The command I converted using the trtexec tool is as follows:
./trtexec --onnx=/home/liufurui/TensorRT-8.6.1.6/bin/grounded_v3_sim.onnx --saveEngine=resultv2_fp16.engine --optShapes=img:1x3x800x1200,text_token_mask:1x6x6,token_type_ids:1x6,position_ids:1x6,input_ids:1x6,attention_mask:1x6 --workspace=10000 --fp16
Finally, it was successfully converted into an engine file, but when inferring the engine, the accuracy still cannot be aligned.
Do you have any other suggestions?
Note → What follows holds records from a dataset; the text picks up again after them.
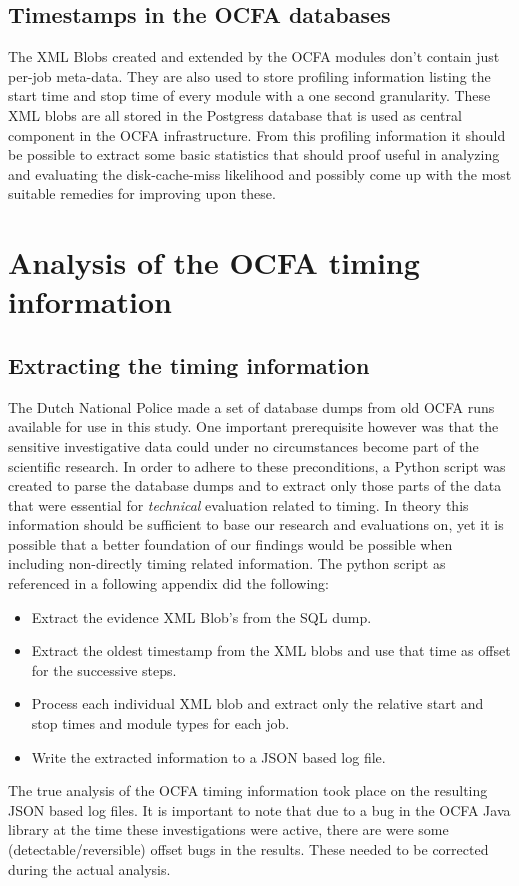 \subsection{Timestamps in the OCFA databases}
The XML Blobs created and extended by the OCFA modules don't contain just per-job meta-data. They are also used to store profiling information listing the start time and stop time of every module with a one second granularity.  These XML blobs are all stored in the Postgress database that is used as central component in the OCFA infrastructure. From this profiling information it should be possible to extract some basic statistics that should proof useful in analyzing and evaluating the disk-cache-miss likelihood and possibly come up with the most suitable remedies for improving upon these.
\section{Analysis of the OCFA timing information}
\subsection{Extracting the timing information}
The Dutch National Police made a set of database dumps from old OCFA runs available for use in this study. One important prerequisite however was that the sensitive investigative data could under no circumstances become part of the scientific research. In order to adhere to these preconditions, a Python script was created to parse the database dumps and to extract only those parts of the data that were essential for \emph{technical} evaluation related to timing. In theory this information should be sufficient to base our research and evaluations on, yet it is possible that a better foundation of our findings would be possible when including non-directly timing related information. The python script as referenced in a following appendix did the following:
\begin{itemize}
\item Extract the evidence XML Blob's from the SQL dump.
\item Extract the oldest timestamp from the XML blobs and use that time as offset for the successive steps.
\item Process each individual XML blob and extract only the relative start and stop times and module types for each job.
\item Write the extracted information to a JSON based log file.
\end{itemize}
The true analysis of the OCFA timing information took place on the resulting JSON based log files. It is important to note that due to a bug in the OCFA Java library at the time these investigations were active, there are were some (detectable/reversible) offset bugs in the results. These needed to be corrected during the actual analysis.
Thank you, author.
Finally, it was successfully converted into an engine file, but when inferring the engine, the accuracy still cannot be aligned.
It kind of like caused by pre-processing or post-processing.
Finally, it was successfully converted into an engine file, but when inferring the engine, the accuracy still cannot be aligned.
It kind of like caused by pre-processing or post-processing.
It is possible that during the onnx2tensorrt process, tensorrt reduces the accuracy of some operators to improve speed.
not likely, you can comfirm this with polygraphy, usage like polygraphy run model.onnx --trt --onnxrt
closing since no activity for more than 3 weeks, pls reopen if you still have question, thanks all!